[Work instruction] Quote precisely the final stretch of the listing: start at the line containing "Here we have" and stop after the last line.

---- Exercise material

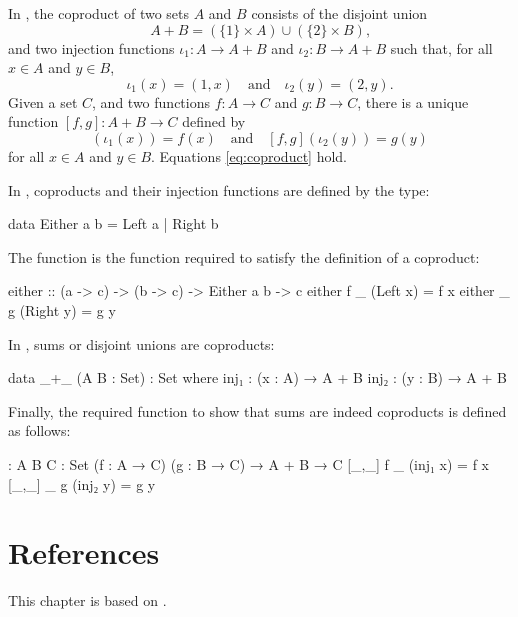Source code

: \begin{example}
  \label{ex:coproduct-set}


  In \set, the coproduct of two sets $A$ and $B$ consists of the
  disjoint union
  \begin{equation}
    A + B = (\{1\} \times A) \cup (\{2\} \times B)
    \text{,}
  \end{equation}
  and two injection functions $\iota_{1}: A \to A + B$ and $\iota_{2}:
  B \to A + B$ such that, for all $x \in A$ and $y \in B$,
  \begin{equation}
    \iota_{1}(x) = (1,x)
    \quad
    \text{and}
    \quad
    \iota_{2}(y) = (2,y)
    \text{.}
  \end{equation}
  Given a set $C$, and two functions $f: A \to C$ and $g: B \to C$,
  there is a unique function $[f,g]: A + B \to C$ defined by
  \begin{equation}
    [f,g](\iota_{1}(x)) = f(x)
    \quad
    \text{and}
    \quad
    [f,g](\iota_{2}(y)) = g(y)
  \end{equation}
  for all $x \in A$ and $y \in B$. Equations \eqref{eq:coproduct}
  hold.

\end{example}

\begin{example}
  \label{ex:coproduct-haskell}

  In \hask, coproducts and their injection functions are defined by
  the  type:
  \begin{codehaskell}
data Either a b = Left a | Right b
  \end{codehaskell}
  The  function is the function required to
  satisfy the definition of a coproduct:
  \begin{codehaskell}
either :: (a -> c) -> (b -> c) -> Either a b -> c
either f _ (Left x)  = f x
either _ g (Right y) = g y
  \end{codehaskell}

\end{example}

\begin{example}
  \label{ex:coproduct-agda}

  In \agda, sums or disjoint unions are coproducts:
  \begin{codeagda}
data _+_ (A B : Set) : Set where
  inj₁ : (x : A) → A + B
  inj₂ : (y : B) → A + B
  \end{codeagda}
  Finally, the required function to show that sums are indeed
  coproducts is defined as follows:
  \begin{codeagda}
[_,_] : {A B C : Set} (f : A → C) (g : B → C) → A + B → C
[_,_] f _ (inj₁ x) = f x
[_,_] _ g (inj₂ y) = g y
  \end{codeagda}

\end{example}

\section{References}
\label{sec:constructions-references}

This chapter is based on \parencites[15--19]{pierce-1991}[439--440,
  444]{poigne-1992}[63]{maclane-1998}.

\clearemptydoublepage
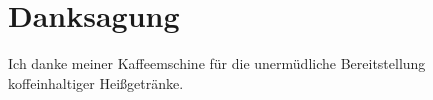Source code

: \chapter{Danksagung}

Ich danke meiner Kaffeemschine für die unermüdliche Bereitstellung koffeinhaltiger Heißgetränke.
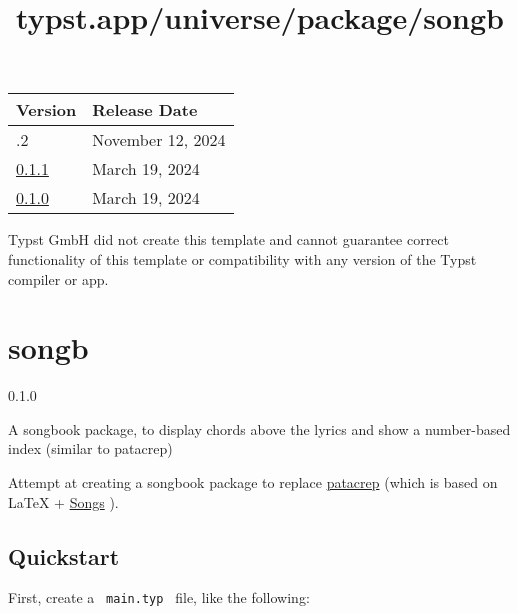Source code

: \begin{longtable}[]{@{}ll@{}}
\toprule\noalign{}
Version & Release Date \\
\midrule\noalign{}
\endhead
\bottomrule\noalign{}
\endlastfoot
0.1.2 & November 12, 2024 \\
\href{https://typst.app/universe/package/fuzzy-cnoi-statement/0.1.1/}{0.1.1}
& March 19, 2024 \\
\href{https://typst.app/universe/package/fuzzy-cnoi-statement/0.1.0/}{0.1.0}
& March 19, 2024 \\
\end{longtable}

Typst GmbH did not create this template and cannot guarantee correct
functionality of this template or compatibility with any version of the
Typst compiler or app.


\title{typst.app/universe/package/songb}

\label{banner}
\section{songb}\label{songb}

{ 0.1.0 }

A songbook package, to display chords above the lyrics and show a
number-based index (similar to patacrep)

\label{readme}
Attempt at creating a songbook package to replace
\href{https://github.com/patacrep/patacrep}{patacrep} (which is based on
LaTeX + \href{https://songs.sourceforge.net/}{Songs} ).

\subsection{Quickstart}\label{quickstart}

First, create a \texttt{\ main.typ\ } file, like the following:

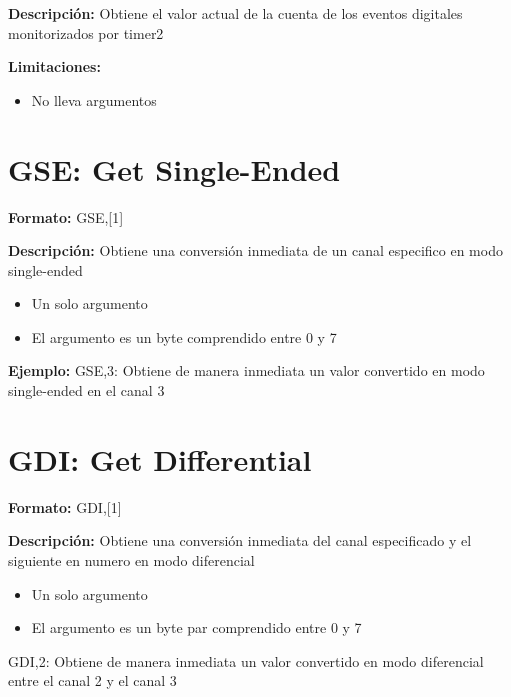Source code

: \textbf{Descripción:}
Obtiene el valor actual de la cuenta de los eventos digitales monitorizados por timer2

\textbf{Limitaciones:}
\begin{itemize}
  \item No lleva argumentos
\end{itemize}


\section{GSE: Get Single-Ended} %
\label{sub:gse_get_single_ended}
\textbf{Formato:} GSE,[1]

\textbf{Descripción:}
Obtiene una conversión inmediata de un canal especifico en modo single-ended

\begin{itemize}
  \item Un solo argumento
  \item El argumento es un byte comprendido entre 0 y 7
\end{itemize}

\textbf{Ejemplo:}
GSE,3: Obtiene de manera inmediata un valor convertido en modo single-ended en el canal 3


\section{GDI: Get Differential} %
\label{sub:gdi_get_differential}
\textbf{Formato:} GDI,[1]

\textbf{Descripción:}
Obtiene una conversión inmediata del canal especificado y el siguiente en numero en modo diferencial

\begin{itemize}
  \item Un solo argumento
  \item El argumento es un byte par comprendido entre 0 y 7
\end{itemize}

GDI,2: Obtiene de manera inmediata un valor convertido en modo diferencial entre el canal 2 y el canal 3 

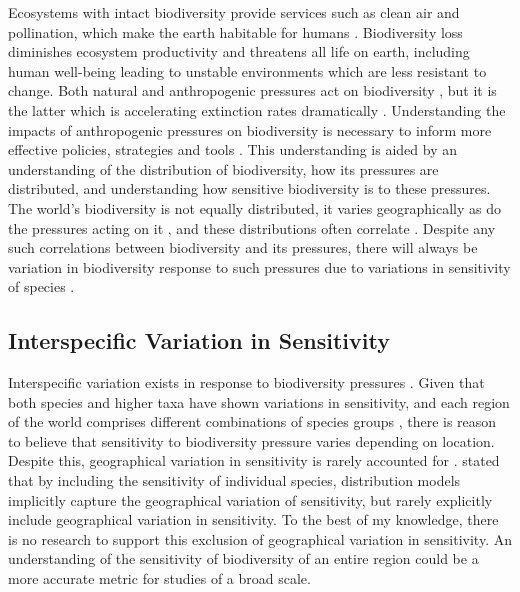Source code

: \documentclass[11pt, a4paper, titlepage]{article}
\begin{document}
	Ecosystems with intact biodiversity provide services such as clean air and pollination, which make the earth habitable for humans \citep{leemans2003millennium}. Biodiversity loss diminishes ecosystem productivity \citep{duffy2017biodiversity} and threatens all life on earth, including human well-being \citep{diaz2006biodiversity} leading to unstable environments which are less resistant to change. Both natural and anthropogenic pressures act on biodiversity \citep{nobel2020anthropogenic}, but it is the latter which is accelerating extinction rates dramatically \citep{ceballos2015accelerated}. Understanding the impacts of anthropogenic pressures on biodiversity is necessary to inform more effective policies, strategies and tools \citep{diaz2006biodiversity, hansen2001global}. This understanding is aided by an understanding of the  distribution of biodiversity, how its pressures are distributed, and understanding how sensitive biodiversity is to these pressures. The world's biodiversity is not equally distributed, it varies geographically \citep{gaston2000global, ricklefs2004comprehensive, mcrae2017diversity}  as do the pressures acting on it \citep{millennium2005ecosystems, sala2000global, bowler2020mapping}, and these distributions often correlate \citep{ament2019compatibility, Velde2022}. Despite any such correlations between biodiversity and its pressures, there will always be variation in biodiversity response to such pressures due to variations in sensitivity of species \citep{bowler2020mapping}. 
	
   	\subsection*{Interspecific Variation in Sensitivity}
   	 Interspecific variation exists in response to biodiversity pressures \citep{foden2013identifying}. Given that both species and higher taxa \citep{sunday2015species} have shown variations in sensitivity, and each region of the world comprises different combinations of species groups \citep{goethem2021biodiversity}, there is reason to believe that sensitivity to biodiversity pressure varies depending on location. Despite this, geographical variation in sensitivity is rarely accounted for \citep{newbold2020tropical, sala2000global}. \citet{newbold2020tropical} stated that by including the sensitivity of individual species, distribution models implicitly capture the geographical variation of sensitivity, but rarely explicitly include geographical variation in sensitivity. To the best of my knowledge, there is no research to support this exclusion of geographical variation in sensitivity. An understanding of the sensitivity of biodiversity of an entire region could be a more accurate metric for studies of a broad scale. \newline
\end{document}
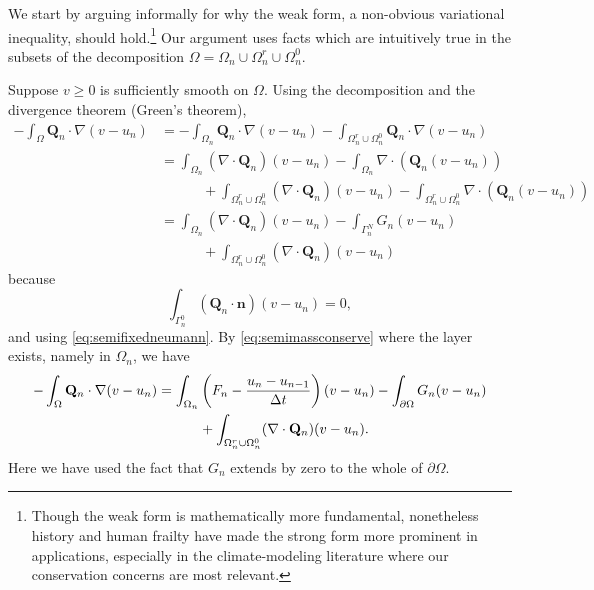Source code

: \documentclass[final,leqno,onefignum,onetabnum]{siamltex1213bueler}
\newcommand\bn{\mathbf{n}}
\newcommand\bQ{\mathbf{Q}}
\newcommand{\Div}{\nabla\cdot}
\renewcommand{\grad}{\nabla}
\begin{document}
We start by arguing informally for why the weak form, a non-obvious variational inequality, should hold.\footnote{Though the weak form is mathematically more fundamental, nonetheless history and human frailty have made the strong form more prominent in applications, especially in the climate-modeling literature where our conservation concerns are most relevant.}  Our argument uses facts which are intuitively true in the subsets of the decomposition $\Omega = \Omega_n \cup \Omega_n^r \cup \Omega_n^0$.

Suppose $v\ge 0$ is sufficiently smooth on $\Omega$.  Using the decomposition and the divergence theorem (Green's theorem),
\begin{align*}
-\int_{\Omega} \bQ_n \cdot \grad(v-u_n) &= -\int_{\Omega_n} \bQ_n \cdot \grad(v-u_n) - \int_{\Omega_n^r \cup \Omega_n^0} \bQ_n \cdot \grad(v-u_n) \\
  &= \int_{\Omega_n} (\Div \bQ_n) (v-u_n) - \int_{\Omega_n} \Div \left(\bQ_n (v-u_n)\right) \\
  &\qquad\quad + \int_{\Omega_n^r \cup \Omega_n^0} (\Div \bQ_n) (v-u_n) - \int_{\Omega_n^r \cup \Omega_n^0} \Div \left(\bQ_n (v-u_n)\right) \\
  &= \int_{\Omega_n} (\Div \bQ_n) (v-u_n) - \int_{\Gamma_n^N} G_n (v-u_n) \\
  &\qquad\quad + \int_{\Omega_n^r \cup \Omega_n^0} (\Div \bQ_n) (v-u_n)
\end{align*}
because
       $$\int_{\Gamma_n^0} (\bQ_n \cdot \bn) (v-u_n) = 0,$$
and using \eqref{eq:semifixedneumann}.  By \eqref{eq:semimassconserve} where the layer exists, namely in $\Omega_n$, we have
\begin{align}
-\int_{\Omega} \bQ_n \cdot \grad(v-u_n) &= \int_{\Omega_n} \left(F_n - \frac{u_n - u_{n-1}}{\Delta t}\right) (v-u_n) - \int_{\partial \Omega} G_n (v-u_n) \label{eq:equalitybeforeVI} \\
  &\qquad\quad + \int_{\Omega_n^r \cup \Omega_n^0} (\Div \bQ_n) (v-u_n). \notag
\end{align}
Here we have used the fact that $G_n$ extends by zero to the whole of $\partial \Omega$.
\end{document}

--------

[Response to the exercise]
Here we have used the fact that $G_n$ extends by zero to the whole of $\partial \Omega$.
\end{document}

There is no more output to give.